Pacific Telephone & Telegraph Co. v. Seattle
Headline: City telephone license tax upheld because challenge was premature; Court affirms that administrative forms and rules must be sought before a vagueness challenge proceeds.
Holding: The Court affirmed the state judgment, holding that the city’s telephone gross-income license tax is not unconstitutionally vague at this stage because the company failed to seek required administrative forms and rules.
- Requires businesses to request administrative forms before suing over tax vagueness.
- Lets cities use comptroller rules to clarify how local taxes are calculated.

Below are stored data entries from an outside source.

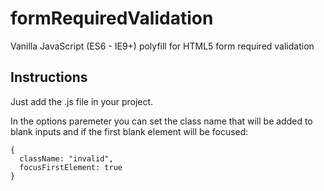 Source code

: # formRequiredValidation
Vanilla JavaScript (ES6 - IE9+) polyfill for HTML5 form required validation

## Instructions
Just add the .js file in your project.

In the options paremeter you can set the class name that will be added to blank inputs and if the first blank element will be focused:
```
{
  className: "invalid",
  focusFirstElement: true
}
```
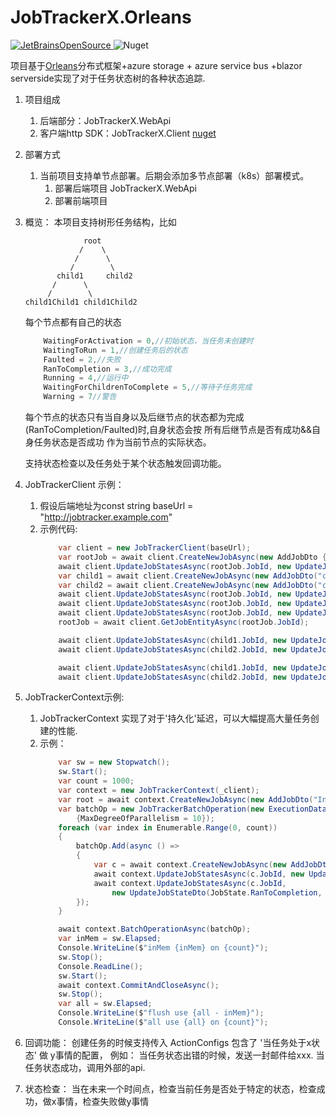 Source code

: # JobTrackerX.Orleans
[![JetBrainsOpenSource](https://img.shields.io/badge/JB-OpenSource-orange) ](https://www.jetbrains.com/?from=JobTracker.Orleans)  ![Nuget](https://img.shields.io/nuget/dt/JobTrackerX.Client?label=JobTrackerX.Client&logo=Nuget)

项目基于[Orleans](https://github.com/dotnet/orleans)分布式框架+azure storage + azure service bus +blazor serverside实现了对于任务状态树的各种状态追踪.
1. 项目组成
    1. 后端部分：JobTrackerX.WebApi
    2. 客户端http SDK：JobTrackerX.Client  [nuget](https://www.nuget.org/packages/JobTrackerX.Client/)
2. 部署方式
    1. 当前项目支持单节点部署。后期会添加多节点部署（k8s）部署模式。
        1. 部署后端项目 JobTrackerX.WebApi
        2. 部署前端项目
3. 概览：
    本项目支持树形任务结构，比如 
    ```
                 root
                /    \
               /      \
              /        \
           child1     child2
          /      \
         /        \
    child1Child1 child1Child2
    ```
    每个节点都有自己的状态
    ```csharp
        WaitingForActivation = 0,//初始状态，当任务未创建时
        WaitingToRun = 1,//创建任务后的状态
        Faulted = 2,//失败
        RanToCompletion = 3,//成功完成
        Running = 4,//运行中
        WaitingForChildrenToComplete = 5,//等待子任务完成
        Warning = 7//警告
    ```
    每个节点的状态只有当自身以及后继节点的状态都为完成(RanToCompletion/Faulted)时,自身状态会按 所有后继节点是否有成功&&自身任务状态是否成功 作为当前节点的实际状态。  

    支持状态检查以及任务处于某个状态触发回调功能。



4. JobTrackerClient 示例：
    1. 假设后端地址为const string baseUrl =  "http://jobtracker.example.com"
    2. 示例代码:
        ```csharp
            var client = new JobTrackerClient(baseUrl);
            var rootJob = await client.CreateNewJobAsync(new AddJobDto { JobName = "RootJob" });
            await client.UpdateJobStatesAsync(rootJob.JobId, new UpdateJobStateDto(JobState.Running, "rootJobRunning"));
            var child1 = await client.CreateNewJobAsync(new AddJobDto("child1", rootJob.JobId));
            var child2 = await client.CreateNewJobAsync(new AddJobDto("child2", rootJob.JobId));
            await client.UpdateJobStatesAsync(rootJob.JobId, new UpdateJobStateDto(JobState.RanToCompletion, "rootJobFinished"));
            await client.UpdateJobStatesAsync(rootJob.JobId, new UpdateJobStateDto(JobState.Running, "rootJobRunningAgain"));
            await client.UpdateJobStatesAsync(rootJob.JobId, new UpdateJobStateDto(JobState.RanToCompletion, "rootJobFinished"));
            rootJob = await client.GetJobEntityAsync(rootJob.JobId);

            await client.UpdateJobStatesAsync(child1.JobId, new UpdateJobStateDto(JobState.Warning, "child1 Running"));
            await client.UpdateJobStatesAsync(child2.JobId, new UpdateJobStateDto(JobState.Running, "child2 Running"));

            await client.UpdateJobStatesAsync(child1.JobId, new UpdateJobStateDto(JobState.RanToCompletion, "child1 finished"));
            await client.UpdateJobStatesAsync(child2.JobId, new UpdateJobStateDto(JobState.RanToCompletion, "child2 finished"));
        ```
5. JobTrackerContext示例:
    1. JobTrackerContext 实现了对于'持久化'延迟，可以大幅提高大量任务创建的性能.
    2. 示例：
        ```csharp
            var sw = new Stopwatch();
            sw.Start();
            var count = 1000;
            var context = new JobTrackerContext(_client);
            var root = await context.CreateNewJobAsync(new AddJobDto("InBuffer"));
            var batchOp = new JobTrackerBatchOperation(new ExecutionDataflowBlockOptions()
                {MaxDegreeOfParallelism = 10});
            foreach (var index in Enumerable.Range(0, count))
            {
                batchOp.Add(async () =>
                {
                    var c = await context.CreateNewJobAsync(new AddJobDto($"c-{index}", root.JobId));
                    await context.UpdateJobStatesAsync(c.JobId, new UpdateJobStateDto(JobState.Running, "--"));
                    await context.UpdateJobStatesAsync(c.JobId,
                        new UpdateJobStateDto(JobState.RanToCompletion, "--"));
                });
            }

            await context.BatchOperationAsync(batchOp);
            var inMem = sw.Elapsed;
            Console.WriteLine($"inMem {inMem} on {count}");
            sw.Stop();
            Console.ReadLine();
            sw.Start();
            await context.CommitAndCloseAsync();
            sw.Stop();
            var all = sw.Elapsed;
            Console.WriteLine($"flush use {all - inMem}");
            Console.WriteLine($"all use {all} on {count}");

        ```
6. 回调功能：
    创建任务的时候支持传入 ActionConfigs 包含了 '当任务处于x状态' 做 y事情的配置，
    例如： 
    当任务状态出错的时候，发送一封邮件给xxx.
    当任务状态成功，调用外部的api.
7. 状态检查：
    当在未来一个时间点，检查当前任务是否处于特定的状态，检查成功，做x事情，检查失败做y事情

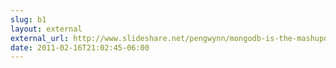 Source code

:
 ```yaml
---
slug: b1
layout: external
external_url: http://www.slideshare.net/pengwynn/mongodb-is-the-mashupdb
date: 2011-02-16T21:02:45-06:00
---
```

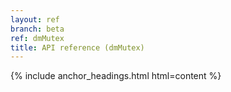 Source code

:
 ```yaml
---
layout: ref
branch: beta
ref: dmMutex
title: API reference (dmMutex)
---
```

{% include anchor_headings.html html=content %} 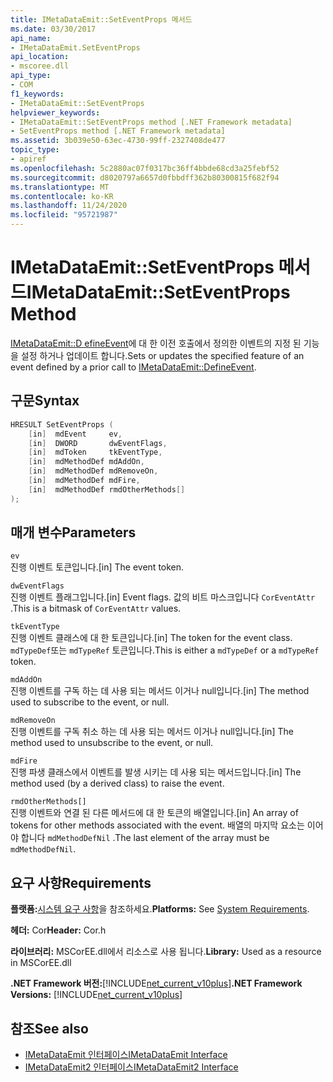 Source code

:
 ```yaml
---
title: IMetaDataEmit::SetEventProps 메서드
ms.date: 03/30/2017
api_name:
- IMetaDataEmit.SetEventProps
api_location:
- mscoree.dll
api_type:
- COM
f1_keywords:
- IMetaDataEmit::SetEventProps
helpviewer_keywords:
- IMetaDataEmit::SetEventProps method [.NET Framework metadata]
- SetEventProps method [.NET Framework metadata]
ms.assetid: 3b039e50-63ec-4730-99ff-2327408de477
topic_type:
- apiref
ms.openlocfilehash: 5c2880ac07f0317bc36ff4bbde68cd3a25febf52
ms.sourcegitcommit: d8020797a6657d0fbbdff362b80300815f682f94
ms.translationtype: MT
ms.contentlocale: ko-KR
ms.lasthandoff: 11/24/2020
ms.locfileid: "95721987"
---
```

# <a name="imetadataemitseteventprops-method"></a><span data-ttu-id="8c693-102">IMetaDataEmit::SetEventProps 메서드</span><span class="sxs-lookup"><span data-stu-id="8c693-102">IMetaDataEmit::SetEventProps Method</span></span>

<span data-ttu-id="8c693-103">[IMetaDataEmit::D efineEvent](imetadataemit-defineevent-method.md)에 대 한 이전 호출에서 정의한 이벤트의 지정 된 기능을 설정 하거나 업데이트 합니다.</span><span class="sxs-lookup"><span data-stu-id="8c693-103">Sets or updates the specified feature of an event defined by a prior call to [IMetaDataEmit::DefineEvent](imetadataemit-defineevent-method.md).</span></span>  
  
## <a name="syntax"></a><span data-ttu-id="8c693-104">구문</span><span class="sxs-lookup"><span data-stu-id="8c693-104">Syntax</span></span>  
  
```cpp  
HRESULT SetEventProps (  
    [in]  mdEvent     ev,
    [in]  DWORD       dwEventFlags,
    [in]  mdToken     tkEventType,
    [in]  mdMethodDef mdAddOn,
    [in]  mdMethodDef mdRemoveOn,
    [in]  mdMethodDef mdFire,
    [in]  mdMethodDef rmdOtherMethods[]
);  
```  
  
## <a name="parameters"></a><span data-ttu-id="8c693-105">매개 변수</span><span class="sxs-lookup"><span data-stu-id="8c693-105">Parameters</span></span>  

 `ev`  
 <span data-ttu-id="8c693-106">진행 이벤트 토큰입니다.</span><span class="sxs-lookup"><span data-stu-id="8c693-106">[in] The event token.</span></span>  
  
 `dwEventFlags`  
 <span data-ttu-id="8c693-107">진행 이벤트 플래그입니다.</span><span class="sxs-lookup"><span data-stu-id="8c693-107">[in] Event flags.</span></span> <span data-ttu-id="8c693-108">값의 비트 마스크입니다 `CorEventAttr` .</span><span class="sxs-lookup"><span data-stu-id="8c693-108">This is a bitmask of `CorEventAttr` values.</span></span>  
  
 `tkEventType`  
 <span data-ttu-id="8c693-109">진행 이벤트 클래스에 대 한 토큰입니다.</span><span class="sxs-lookup"><span data-stu-id="8c693-109">[in] The token for the event class.</span></span> <span data-ttu-id="8c693-110">`mdTypeDef`또는 `mdTypeRef` 토큰입니다.</span><span class="sxs-lookup"><span data-stu-id="8c693-110">This is either a `mdTypeDef` or a `mdTypeRef` token.</span></span>  
  
 `mdAddOn`  
 <span data-ttu-id="8c693-111">진행 이벤트를 구독 하는 데 사용 되는 메서드 이거나 null입니다.</span><span class="sxs-lookup"><span data-stu-id="8c693-111">[in] The method used to subscribe to the event, or null.</span></span>  
  
 `mdRemoveOn`  
 <span data-ttu-id="8c693-112">진행 이벤트를 구독 취소 하는 데 사용 되는 메서드 이거나 null입니다.</span><span class="sxs-lookup"><span data-stu-id="8c693-112">[in] The method used to unsubscribe to the event, or null.</span></span>  
  
 `mdFire`  
 <span data-ttu-id="8c693-113">진행 파생 클래스에서 이벤트를 발생 시키는 데 사용 되는 메서드입니다.</span><span class="sxs-lookup"><span data-stu-id="8c693-113">[in] The method used (by a derived class) to raise the event.</span></span>  
  
 `rmdOtherMethods[]`  
 <span data-ttu-id="8c693-114">진행 이벤트와 연결 된 다른 메서드에 대 한 토큰의 배열입니다.</span><span class="sxs-lookup"><span data-stu-id="8c693-114">[in] An array of tokens for other methods associated with the event.</span></span> <span data-ttu-id="8c693-115">배열의 마지막 요소는 이어야 합니다 `mdMethodDefNil` .</span><span class="sxs-lookup"><span data-stu-id="8c693-115">The last element of the array must be `mdMethodDefNil`.</span></span>  
  
## <a name="requirements"></a><span data-ttu-id="8c693-116">요구 사항</span><span class="sxs-lookup"><span data-stu-id="8c693-116">Requirements</span></span>  

 <span data-ttu-id="8c693-117">**플랫폼:**[시스템 요구 사항](../../get-started/system-requirements.md)을 참조하세요.</span><span class="sxs-lookup"><span data-stu-id="8c693-117">**Platforms:** See [System Requirements](../../get-started/system-requirements.md).</span></span>  
  
 <span data-ttu-id="8c693-118">**헤더:** Cor</span><span class="sxs-lookup"><span data-stu-id="8c693-118">**Header:** Cor.h</span></span>  
  
 <span data-ttu-id="8c693-119">**라이브러리:** MSCorEE.dll에서 리소스로 사용 됩니다.</span><span class="sxs-lookup"><span data-stu-id="8c693-119">**Library:** Used as a resource in MSCorEE.dll</span></span>  
  
 <span data-ttu-id="8c693-120">**.NET Framework 버전:**[!INCLUDE[net_current_v10plus](../../../../includes/net-current-v10plus-md.md)]</span><span class="sxs-lookup"><span data-stu-id="8c693-120">**.NET Framework Versions:** [!INCLUDE[net_current_v10plus](../../../../includes/net-current-v10plus-md.md)]</span></span>  
  
## <a name="see-also"></a><span data-ttu-id="8c693-121">참조</span><span class="sxs-lookup"><span data-stu-id="8c693-121">See also</span></span>

- [<span data-ttu-id="8c693-122">IMetaDataEmit 인터페이스</span><span class="sxs-lookup"><span data-stu-id="8c693-122">IMetaDataEmit Interface</span></span>](imetadataemit-interface.md)
- [<span data-ttu-id="8c693-123">IMetaDataEmit2 인터페이스</span><span class="sxs-lookup"><span data-stu-id="8c693-123">IMetaDataEmit2 Interface</span></span>](imetadataemit2-interface.md)
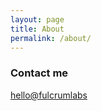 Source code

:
 ```yaml
---
layout: page
title: About
permalink: /about/
---
```



### Contact me

[hello@fulcrumlabs](mailto:hello@fulcrumlabs.com.au)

- Reserves constitutional review until after administrative action defines tax duties.
Summary
Background
A California telephone company paying and earning money from both interstate and intrastate calls sued after Seattle’s May 23, 1932 ordinance imposed a 4% license tax on the phone business’ gross income in the city. The ordinance defined “gross income,” required businesses to apply for an occupation license on forms the city comptroller would prepare, and authorized the comptroller to issue rules. The company filed for an injunction shortly after the law passed, alleging it could not reasonably separate interstate from intrastate receipts or compute the tax, but it did not show that it had requested the required forms or sought any administrative interpretation before suing.
Reasoning
The Court faced the question whether the tax law was so vague that it violated the Fourteenth Amendment’s due process protections. The opinion recognized ambiguities in the ordinance but emphasized that the city explicitly left details to the comptroller’s forms and rules. Because the statute required administrative action before a taxpayer’s duty became fixed, no tax or penalty could yet be imposed. The Court held that without the comptroller’s forms or regulations, the company only had speculative fears and could not show a present constitutional violation, so the state court’s judgment must be affirmed.
Real world impact
The decision means businesses must seek the administrative forms or rulings a city offers before bringing a vagueness challenge to a local tax. Municipal officials can use forms and rules to clarify how taxes are computed. The ruling does not finally decide whether the ordinance’s wording is adequate once the comptroller acts; constitutional review remains possible after administrative action defines the tax duties.